Hyman’s book centers on what he calls “The Modern Theory of the Will.” Starting with Descartes and running through much of British Empiricist philosophy (as well as Bentham and Mill), human action is conceived of as a mental act of will that manifests itself in physical action. As the source of all voluntary or intentional action, the will is the engine of human activity: the will is the mark of human agency.
Hyman argues that the Modern Theory of the Will is a simplistic and explanatorily troubled picture of human action. It is simplistic in that all of human action is reduced to a single paradigm: the will as the seat of all action. It is explanatorily troubled because, owing to its simplicity, there is confusion over the proper explanatory categories for human action. I shall consider one of these in a moment. First, let me present Hyman’s taxonomy for understanding human action.
The centerpiece of Hyman’s analysis is his view that human action has four distinct and irreducible dimensions: physical, psychological, ethical and intellectual. The principal error of the modern theory of the will is to confuse and conflate these four dimensions. By disentangling each of these from the garbled narrative that is the modern theory of the will, Hyman demonstrates how human action can be understood in more perspicuous and efficacious terms.
One of the best examples of the power of Hyman’s four dimensions of human agency is found in the distinction between intentional and voluntary action. At least since Anscombe, voluntariness and intention have been joined together. The conventional wisdom is that an act done intentionally is done voluntarily. Hyman shows why this view is false. In drawing the distinction between these two concepts, Hyman identifies voluntariness not as a psychological notion but as an ethical one. An act is voluntary, Hyman argues, “if it is due to choice as opposed to ignorance or compulsion.” (P. 7.) Voluntariness is a negatively-defined concept. A certain act is voluntary “if, and only if, it is not done out of ignorance or compulsion.” (P. 77.) Compulsion, such as duress, has the effect of negating voluntariness. Hyman shows how voluntariness—properly understood—gives us fresh insight into duress. If he is right, then the law may need to rethink its understanding of this central notion.
I shall consider Hyman’s argument from the point of view of contract law. The question about duress, Hyman argues, is “whether a person who acts under duress acts voluntarily.” (P. 81.) When voluntariness is linked with the intentional, this can lead to paradox. In one of the most interesting discussions in Action, Knowledge & Will, Hyman analyses this paradox, specifically in the legal context. Generally speaking, “voluntariness is associated with choice.” (P. 81.) When he was Lord Chief Justice, Lord Widgery gave the following summary of duress in a perjury case (Hudson and Taylor). He wrote:
It is clearly established that duress provides a defence in all offences including perjury (except possibly treason or murder as a principal) if the will of the accused has been over- borne by threats of death or serious personal injury so that the commission of the alleged offence was no longer the voluntary act of the accused.1
Hyman notes that “the majority of judgements in criminal and civil cases involving duress have endorsed Lord Widgery’s position.” (P. 82.) But there is an opposing view, one held by some jurists and not a few scholars.
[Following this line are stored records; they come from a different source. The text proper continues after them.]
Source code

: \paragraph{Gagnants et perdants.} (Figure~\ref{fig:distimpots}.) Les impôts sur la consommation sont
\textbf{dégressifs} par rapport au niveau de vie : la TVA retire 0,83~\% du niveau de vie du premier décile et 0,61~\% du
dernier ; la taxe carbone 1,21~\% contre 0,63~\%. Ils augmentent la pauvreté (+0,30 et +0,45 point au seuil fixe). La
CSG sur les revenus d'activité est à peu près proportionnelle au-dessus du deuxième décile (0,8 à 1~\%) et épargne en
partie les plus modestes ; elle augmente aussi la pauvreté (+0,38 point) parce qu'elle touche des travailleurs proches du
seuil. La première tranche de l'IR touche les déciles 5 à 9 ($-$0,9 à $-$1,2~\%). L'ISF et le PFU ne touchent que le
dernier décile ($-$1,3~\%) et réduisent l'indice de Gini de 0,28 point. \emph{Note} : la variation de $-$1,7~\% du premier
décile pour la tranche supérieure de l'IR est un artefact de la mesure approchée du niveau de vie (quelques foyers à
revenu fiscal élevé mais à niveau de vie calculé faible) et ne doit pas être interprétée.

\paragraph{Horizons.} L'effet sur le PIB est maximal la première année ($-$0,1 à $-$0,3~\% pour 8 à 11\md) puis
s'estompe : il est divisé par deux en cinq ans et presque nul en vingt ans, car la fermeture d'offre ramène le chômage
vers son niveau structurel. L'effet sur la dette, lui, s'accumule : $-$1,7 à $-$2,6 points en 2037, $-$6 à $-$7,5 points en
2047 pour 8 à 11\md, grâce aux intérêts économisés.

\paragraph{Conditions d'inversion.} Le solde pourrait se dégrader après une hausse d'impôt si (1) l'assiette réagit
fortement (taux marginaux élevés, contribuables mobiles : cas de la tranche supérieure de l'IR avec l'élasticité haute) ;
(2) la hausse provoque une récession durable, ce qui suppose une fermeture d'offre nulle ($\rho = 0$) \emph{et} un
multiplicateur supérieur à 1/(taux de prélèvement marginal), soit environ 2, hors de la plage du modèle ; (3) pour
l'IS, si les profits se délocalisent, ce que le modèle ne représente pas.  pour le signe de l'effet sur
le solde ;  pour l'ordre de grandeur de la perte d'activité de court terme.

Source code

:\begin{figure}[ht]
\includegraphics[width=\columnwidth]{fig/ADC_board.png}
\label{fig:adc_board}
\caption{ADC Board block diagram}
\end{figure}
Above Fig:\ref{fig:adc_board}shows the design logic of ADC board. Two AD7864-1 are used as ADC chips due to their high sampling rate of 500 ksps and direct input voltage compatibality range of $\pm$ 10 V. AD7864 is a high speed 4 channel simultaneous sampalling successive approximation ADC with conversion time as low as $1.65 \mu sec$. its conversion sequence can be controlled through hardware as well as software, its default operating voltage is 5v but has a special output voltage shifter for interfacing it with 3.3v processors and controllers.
The view is simply stated: threats, no matter how terrible, “influence but do not abolish choice, and therefore do not negate voluntariness.” (P. 82.) This position—Hyman dubs it “the revisionist position”—has serious implications, if for no other reason than “[a]t the limit, it might seem to undermine the justification for a defence of duress entirely.” (P. 83.) Hyman puts it this way: “a person who gives way to duress could choose to resist, even if doing so would be dangerous; and a person who pays a fine or joins the army as a conscript could refuse to do so, even if this would be unwise, futile, or wrong.” (P. 81.) Taken together, the two positions present an antinomy (a paradox) about duress, which expresses itself in competing intuitions.
Getting clear about duress means understanding the relationship between ability, possibility, and choice. In every case of duress, the victim could have refused to comply with the demand and endured the threatened act. In such situations, we say “I had no choice.” Hyman thinks that this statement—which is quite common in such circumstances—is “a clue rather than a solution to the puzzle about voluntariness and choice.” (P. 93.)
Hyman offers a three-part test of voluntariness. This test dissolves the antinomy regarding duress in a way that accommodates our competing intuitions about the concept. First, if one does an act to avoid a threatened harm of sufficient gravity, then the act is not done voluntarily. Whether someone acted voluntarily may turn on whether they believed they had a choice, an alternative. Thus, “there is an inescapable subjective element in the concept of voluntariness . . . .” (P. 97.) Second, whether or not someone really had a choice “depends both on the severity of the threat and on the value of the interest sacrificed by giving way.” (P. 98.) Finally, a person compelled to do something in response to a threat is—ceteris paribus—able to resist. Thus, “if it is possible for someone to avoid doing something, it does not follow that he does it voluntarily.” (P. 98.)
The conventional legal understanding of duress is that the party asserting the defence needs to show that the wrongful threat or act was such that his or her will was overcome. I have no doubt that focus on the will—a psychological focus—can be explained as a corollary of the dominance of the modern theory of the will. Hyman substitutes focus on the will with a revised conception of voluntariness. His three-part test replaces the “will theory” of duress.
In addition to resolving the antinomy regarding duress, Hyman’s analysis shows what is really at stake in judgments about duress. What we care about is not so much the will (a causal focus) but the impropriety of the threat that gives rise to the claim of duress. What Hyman accomplishes is a reorienting of our understanding of duress from a psychological to an ethical perspective. This will not only clarify what is really going on in these cases. Further, it will set the stage for a wider inquiry into the relationship between legal doctrine and the four dimensions of human agency.
There is a great deal more I could discuss from this fascinating book. For one thing, Hyman offers a new account of the nature of knowledge, a topic that has preoccupied philosophers for millennia. There is so much in this book for lawyers. Written in accessible prose, the book is a must read for anyone with an interest in the philosophy of action, epistemology, and legal theory.